──────── Data supplied ────────

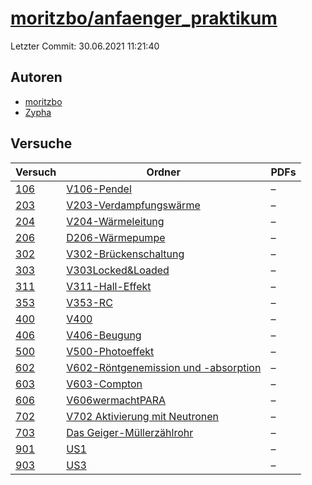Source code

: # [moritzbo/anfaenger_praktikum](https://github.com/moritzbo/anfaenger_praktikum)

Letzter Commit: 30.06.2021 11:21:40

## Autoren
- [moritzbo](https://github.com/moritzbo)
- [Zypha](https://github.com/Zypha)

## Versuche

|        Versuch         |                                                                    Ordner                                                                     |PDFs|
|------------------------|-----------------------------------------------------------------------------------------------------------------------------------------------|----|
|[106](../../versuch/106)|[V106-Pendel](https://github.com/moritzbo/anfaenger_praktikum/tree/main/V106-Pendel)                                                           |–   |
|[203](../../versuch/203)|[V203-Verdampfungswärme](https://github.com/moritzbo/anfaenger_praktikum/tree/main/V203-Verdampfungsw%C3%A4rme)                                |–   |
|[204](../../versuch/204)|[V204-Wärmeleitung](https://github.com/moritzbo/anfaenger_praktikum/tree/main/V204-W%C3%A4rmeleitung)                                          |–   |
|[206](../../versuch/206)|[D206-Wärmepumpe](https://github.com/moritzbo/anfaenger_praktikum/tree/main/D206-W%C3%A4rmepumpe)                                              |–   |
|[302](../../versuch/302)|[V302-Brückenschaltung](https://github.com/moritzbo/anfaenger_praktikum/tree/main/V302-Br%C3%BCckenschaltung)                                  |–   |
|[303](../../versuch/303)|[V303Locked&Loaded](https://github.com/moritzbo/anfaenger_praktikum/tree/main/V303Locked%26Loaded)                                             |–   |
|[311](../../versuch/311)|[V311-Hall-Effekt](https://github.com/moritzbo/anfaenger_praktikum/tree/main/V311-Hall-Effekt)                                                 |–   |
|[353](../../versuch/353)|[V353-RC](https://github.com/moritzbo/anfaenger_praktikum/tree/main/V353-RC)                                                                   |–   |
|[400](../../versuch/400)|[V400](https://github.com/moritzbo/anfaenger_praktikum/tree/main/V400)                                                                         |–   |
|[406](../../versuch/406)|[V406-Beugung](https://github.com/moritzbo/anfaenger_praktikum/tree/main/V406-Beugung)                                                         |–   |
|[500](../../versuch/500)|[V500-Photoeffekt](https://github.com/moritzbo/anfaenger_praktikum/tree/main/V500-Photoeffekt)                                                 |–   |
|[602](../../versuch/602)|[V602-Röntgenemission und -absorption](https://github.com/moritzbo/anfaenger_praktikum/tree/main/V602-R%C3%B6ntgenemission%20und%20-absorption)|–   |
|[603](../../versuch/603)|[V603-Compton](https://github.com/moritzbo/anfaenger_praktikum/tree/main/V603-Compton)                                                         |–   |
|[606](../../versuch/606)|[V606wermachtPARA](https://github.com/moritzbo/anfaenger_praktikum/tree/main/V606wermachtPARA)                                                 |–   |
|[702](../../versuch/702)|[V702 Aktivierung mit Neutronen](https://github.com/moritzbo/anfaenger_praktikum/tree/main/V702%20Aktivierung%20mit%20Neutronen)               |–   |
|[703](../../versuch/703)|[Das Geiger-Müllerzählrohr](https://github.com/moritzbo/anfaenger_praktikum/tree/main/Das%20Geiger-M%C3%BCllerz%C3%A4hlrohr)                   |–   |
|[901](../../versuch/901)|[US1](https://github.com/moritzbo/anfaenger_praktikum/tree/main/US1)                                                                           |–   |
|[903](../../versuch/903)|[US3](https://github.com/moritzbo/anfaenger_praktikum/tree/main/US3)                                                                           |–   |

────────

(What the task requires):
Reproduce each entry precisely. Leave the pictures out.

(Result of this task):
Source code

: # [moritzbo/anfaenger_praktikum](https://github.com/moritzbo/anfaenger_praktikum)

Letzter Commit: 30.06.2021 11:21:40

## Autoren
- [moritzbo](https://github.com/moritzbo)
- [Zypha](https://github.com/Zypha)

## Versuche

|        Versuch         |                                                                    Ordner                                                                     |PDFs|
|------------------------|-----------------------------------------------------------------------------------------------------------------------------------------------|----|
|[106](../../versuch/106)|[V106-Pendel](https://github.com/moritzbo/anfaenger_praktikum/tree/main/V106-Pendel)                                                           |–   |
|[203](../../versuch/203)|[V203-Verdampfungswärme](https://github.com/moritzbo/anfaenger_praktikum/tree/main/V203-Verdampfungsw%C3%A4rme)                                |–   |
|[204](../../versuch/204)|[V204-Wärmeleitung](https://github.com/moritzbo/anfaenger_praktikum/tree/main/V204-W%C3%A4rmeleitung)                                          |–   |
|[206](../../versuch/206)|[D206-Wärmepumpe](https://github.com/moritzbo/anfaenger_praktikum/tree/main/D206-W%C3%A4rmepumpe)                                              |–   |
|[302](../../versuch/302)|[V302-Brückenschaltung](https://github.com/moritzbo/anfaenger_praktikum/tree/main/V302-Br%C3%BCckenschaltung)                                  |–   |
|[303](../../versuch/303)|[V303Locked&Loaded](https://github.com/moritzbo/anfaenger_praktikum/tree/main/V303Locked%26Loaded)                                             |–   |
|[311](../../versuch/311)|[V311-Hall-Effekt](https://github.com/moritzbo/anfaenger_praktikum/tree/main/V311-Hall-Effekt)                                                 |–   |
|[353](../../versuch/353)|[V353-RC](https://github.com/moritzbo/anfaenger_praktikum/tree/main/V353-RC)                                                                   |–   |
|[400](../../versuch/400)|[V400](https://github.com/moritzbo/anfaenger_praktikum/tree/main/V400)                                                                         |–   |
|[406](../../versuch/406)|[V406-Beugung](https://github.com/moritzbo/anfaenger_praktikum/tree/main/V406-Beugung)                                                         |–   |
|[500](../../versuch/500)|[V500-Photoeffekt](https://github.com/moritzbo/anfaenger_praktikum/tree/main/V500-Photoeffekt)                                                 |–   |
|[602](../../versuch/602)|[V602-Röntgenemission und -absorption](https://github.com/moritzbo/anfaenger_praktikum/tree/main/V602-R%C3%B6ntgenemission%20und%20-absorption)|–   |
|[603](../../versuch/603)|[V603-Compton](https://github.com/moritzbo/anfaenger_praktikum/tree/main/V603-Compton)                                                         |–   |
|[606](../../versuch/606)|[V606wermachtPARA](https://github.com/moritzbo/anfaenger_praktikum/tree/main/V606wermachtPARA)                                                 |–   |
|[702](../../versuch/702)|[V702 Aktivierung mit Neutronen](https://github.com/moritzbo/anfaenger_praktikum/tree/main/V702%20Aktivierung%20mit%20Neutronen)               |–   |
|[703](../../versuch/703)|[Das Geiger-Müllerzählrohr](https://github.com/moritzbo/anfaenger_praktikum/tree/main/Das%20Geiger-M%C3%BCllerz%C3%A4hlrohr)                   |–   |
|[901](../../versuch/901)|[US1](https://github.com/moritzbo/anfaenger_praktikum/tree/main/US1)                                                                           |–   |
|[903](../../versuch/903)|[US3](https://github.com/moritzbo/anfaenger_praktikum/tree/main/US3)                                                                           |–   |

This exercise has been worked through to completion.